Try as they might, the villagers' peaceful protests are met with a minefield of bullshit: rougue Israeli agents impersonate protesters to sow discord for Western cameras, Israeli court decisions aren't enforced if they somehow fall in the protesters' favor, while settlers and builders defy even Israeli laws in their zeal to quickly erect their new homes on stolen land. When the resistance tries to use the settlers' tactics against them -- an obscure law that says cement structures can't be torn down -- hard-right settlers harass the villagers and burn down their olive trees in the night in cowardly retribution.
What's beautiful about 5 Broken Cameras is Emad's commitment to nonviolence, to the ideals of Gandhi and King, who realized that the best way to get people on your side is to let them see how badly you are being fucked over by your oppressors. As word of the plight at Bil'in spreads in the international media, activists (including Israelis), come to their aid, chaining themselves to the under-construction wall and putting themselves in harm's way to help right the wrongs being perpetrated. While they enjoy some success, too much, truly innocent blood is shed.
  Apolitical Politics. It’s a heartbreaking true story of a Palestinian man’s quest to preserve his home against an illegal Israeli occupation in 5 Broken Cameras. COURTESY/MOVIES.COM |
Shot largely by Emad and co-directed with Davidi, 5 Broken Cameras is a soul-stirring work of documentary truths that are as ugly to look at as they are beautiful to see come to fruition.

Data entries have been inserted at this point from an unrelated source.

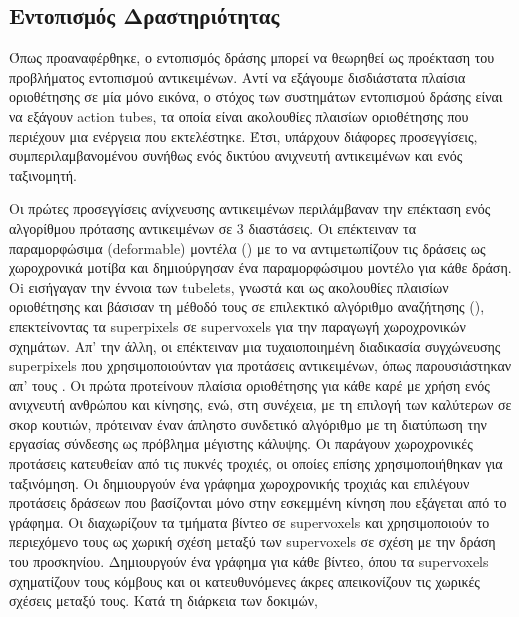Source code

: \subsection{Εντοπισμός Δραστηριότητας}

Όπως προαναφέρθηκε, ο εντοπισμός δράσης μπορεί να θεωρηθεί ως προέκταση του
προβλήματος εντοπισμού αντικειμένων. Αντί να εξάγουμε δισδιάστατα πλαίσια οριοθέτησης  σε μία μόνο
εικόνα, ο στόχος των συστημάτων εντοπισμού δράσης είναι να εξάγουν \en action tubes, \gr τα οποία 
είναι ακολουθίες πλαισίων οριοθέτησης που περιέχουν μια ενέργεια που εκτελέστηκε. Έτσι, υπάρχουν
διάφορες προσεγγίσεις, συμπεριλαμβανομένου συνήθως ενός δικτύου ανιχνευτή αντικειμένων  και ενός ταξινομητή. \par

Οι πρώτες προσεγγίσεις ανίχνευσης αντικειμένων περιλάμβαναν την επέκταση ενός αλγορίθμου  πρότασης αντικειμένων
σε 3 διαστάσεις. Οι \en\cite{6619185} \gr επέκτειναν τα παραμορφώσιμα (\en deformable) \gr μοντέλα (\en\cite{5255236}\gr) με το να αντιμετωπίζουν τις δράσεις  ως
χωροχρονικά μοτίβα και  δημιούργησαν ένα παραμορφώσιμου μοντέλο για κάθε δράση. Oi \en \cite{6909495} \gr εισήγαγαν την έννοια των \en tubelets\gr, γνωστά και ως ακολουθίες
πλαισίων οριοθέτησης και βάσισαν τη μέθοδό τους σε επιλεκτικό αλγόριθμο αναζήτησης (\en\cite{Uijlings13}\gr), επεκτείνοντας τα \en superpixels \gr σε \en supervoxels \gr
για την παραγωγή χωροχρονικών σχημάτων. Απ' την άλλη, οι \en \cite{Oneata} \gr επέκτειναν  μια τυχαιοποιημένη διαδικασία συγχώνευσης \en superpixels \gr 
που χρησιμοποιούνταν  για προτάσεις  αντικειμένων, όπως παρουσιάστηκαν απ' τους \en \cite{Manen:2013:POP:2586117.2587333}\gr.
Οι \en\cite{7298735} \gr  πρώτα προτείνουν πλαίσια οριοθέτησης για κάθε καρέ με χρήση ενός ανιχνευτή ανθρώπου  και κίνησης, ενώ, στη συνέχεια, με τη επιλογή των καλύτερων σε σκορ κουτιών,
πρότειναν έναν άπληστο συνδετικό αλγόριθμο με τη διατύπωση την εργασίας σύνδεσης ως  πρόβλημα  μέγιστης κάλυψης. Οι \en \cite{BMVC2015_177} \gr παράγουν  χωροχρονικές προτάσεις κατευθείαν
από τις πυκνές τροχιές, οι οποίες επίσης χρησιμοποιήθηκαν για ταξινόμηση.
Οι \en\cite{7410734} \gr δημιουργούν ένα γράφημα χωροχρονικής τροχιάς και επιλέγουν προτάσεις δράσεων που βασίζονται μόνο στην εσκεμμένη κίνηση που εξάγεται από το γράφημα.
Οι \en\cite{7410732} \gr διαχωρίζουν  τα τμήματα βίντεο σε \en supervoxels \gr και  χρησιμοποιούν το περιεχόμενο τους ως χωρική σχέση μεταξύ των \en supervoxels \gr σε σχέση με την δράση του προσκηνίου.
Δημιουργούν ένα γράφημα για κάθε βίντεο, όπου τα \en supervoxels \gr σχηματίζουν τους κόμβους και οι  κατευθυνόμενες άκρες απεικονίζουν  τις χωρικές σχέσεις μεταξύ τους. Κατά τη διάρκεια των δοκιμών,
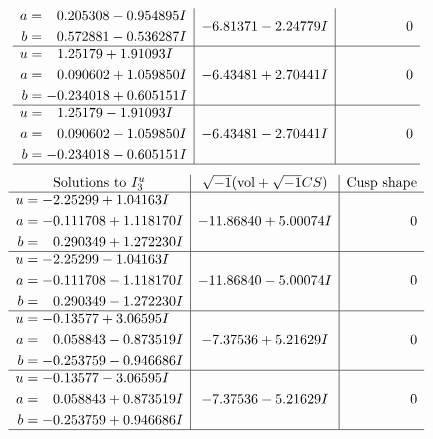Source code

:\documentclass[1p]{elsarticle_modified}
\theoremstyle{definition}
\newcommand{\I}{\sqrt{-1}}
\begin{document}
$$\begin{array}{c|c|c}
\begin{aligned}
a &= \phantom{-}0.205308 - 0.954895 I \\
b &= \phantom{-}0.572881 - 0.536287 I\end{aligned}
 & -6.81371 - 2.24779 I & \phantom{-0.000000 } 0 \\ \hline\begin{aligned}
u &= \phantom{-}1.25179 + 1.91093 I \\
a &= \phantom{-}0.090602 + 1.059850 I \\
b &= -0.234018 + 0.605151 I\end{aligned}
 & -6.43481 + 2.70441 I & \phantom{-0.000000 } 0 \\ \hline\begin{aligned}
u &= \phantom{-}1.25179 - 1.91093 I \\
a &= \phantom{-}0.090602 - 1.059850 I \\
b &= -0.234018 - 0.605151 I\end{aligned}
 & -6.43481 - 2.70441 I & \phantom{-0.000000 } 0\\
 \hline 
 \end{array}$$\newpage$$\begin{array}{c|c|c}  
\text{Solutions to }I^u_{3}& \I (\text{vol} + \sqrt{-1}CS) & \text{Cusp shape}\\
 \hline 
\begin{aligned}
u &= -2.25299 + 1.04163 I \\
a &= -0.111708 + 1.118170 I \\
b &= \phantom{-}0.290349 + 1.272230 I\end{aligned}
 & -11.86840 + 5.00074 I & \phantom{-0.000000 } 0 \\ \hline\begin{aligned}
u &= -2.25299 - 1.04163 I \\
a &= -0.111708 - 1.118170 I \\
b &= \phantom{-}0.290349 - 1.272230 I\end{aligned}
 & -11.86840 - 5.00074 I & \phantom{-0.000000 } 0 \\ \hline\begin{aligned}
u &= -0.13577 + 3.06595 I \\
a &= \phantom{-}0.058843 - 0.873519 I \\
b &= -0.253759 - 0.946686 I\end{aligned}
 & -7.37536 + 5.21629 I & \phantom{-0.000000 } 0 \\ \hline\begin{aligned}
u &= -0.13577 - 3.06595 I \\
a &= \phantom{-}0.058843 + 0.873519 I \\
b &= -0.253759 + 0.946686 I\end{aligned}
 & -7.37536 - 5.21629 I & \phantom{-0.000000 } 0\\
 \hline 
 \end{array}$$\newpage
\end{document}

Witnessing children playing kickball with the burnt out shells of tear gas grenades (which litter the ground by the thousands) or watching impassive soldiers blithely gassing and shooting live rounds at unarmed peasants, the lives of these destitute people who refuse to give up what little freedom they have -- all while hopefully praying for an end to their oppression -- defines the true meaning of not just their humanity, but our compassion.